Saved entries
□ □ □ □ □ □ □

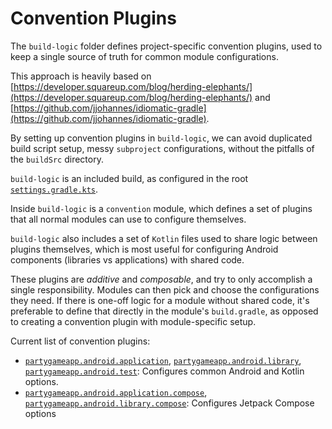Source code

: # Convention Plugins

The `build-logic` folder defines project-specific convention plugins, used to keep a single
source of truth for common module configurations.

This approach is heavily based on
[https://developer.squareup.com/blog/herding-elephants/](https://developer.squareup.com/blog/herding-elephants/)
and
[https://github.com/jjohannes/idiomatic-gradle](https://github.com/jjohannes/idiomatic-gradle).

By setting up convention plugins in `build-logic`, we can avoid duplicated build script setup,
messy `subproject` configurations, without the pitfalls of the `buildSrc` directory.

`build-logic` is an included build, as configured in the root
[`settings.gradle.kts`](../settings.gradle.kts).

Inside `build-logic` is a `convention` module, which defines a set of plugins that all normal
modules can use to configure themselves.

`build-logic` also includes a set of `Kotlin` files used to share logic between plugins themselves,
which is most useful for configuring Android components (libraries vs applications) with shared
code.

These plugins are *additive* and *composable*, and try to only accomplish a single responsibility.
Modules can then pick and choose the configurations they need.
If there is one-off logic for a module without shared code, it's preferable to define that directly
in the module's `build.gradle`, as opposed to creating a convention plugin with module-specific
setup.

Current list of convention plugins:

- [`partygameapp.android.application`](convention/src/main/kotlin/AndroidApplicationConventionPlugin.kt),
  [`partygameapp.android.library`](convention/src/main/kotlin/AndroidLibraryConventionPlugin.kt),
  [`partygameapp.android.test`](convention/src/main/kotlin/AndroidTestConventionPlugin.kt):
  Configures common Android and Kotlin options.
- [`partygameapp.android.application.compose`](convention/src/main/kotlin/AndroidApplicationComposeConventionPlugin.kt),
  [`partygameapp.android.library.compose`](convention/src/main/kotlin/AndroidLibraryComposeConventionPlugin.kt):
  Configures Jetpack Compose options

□ □ □ □ □ □ □

§ **Problem**:
For each line above that carries the word "https", copy it out.

§ **Answer to this exercise**:
[https://developer.squareup.com/blog/herding-elephants/](https://developer.squareup.com/blog/herding-elephants/)
[https://github.com/jjohannes/idiomatic-gradle](https://github.com/jjohannes/idiomatic-gradle).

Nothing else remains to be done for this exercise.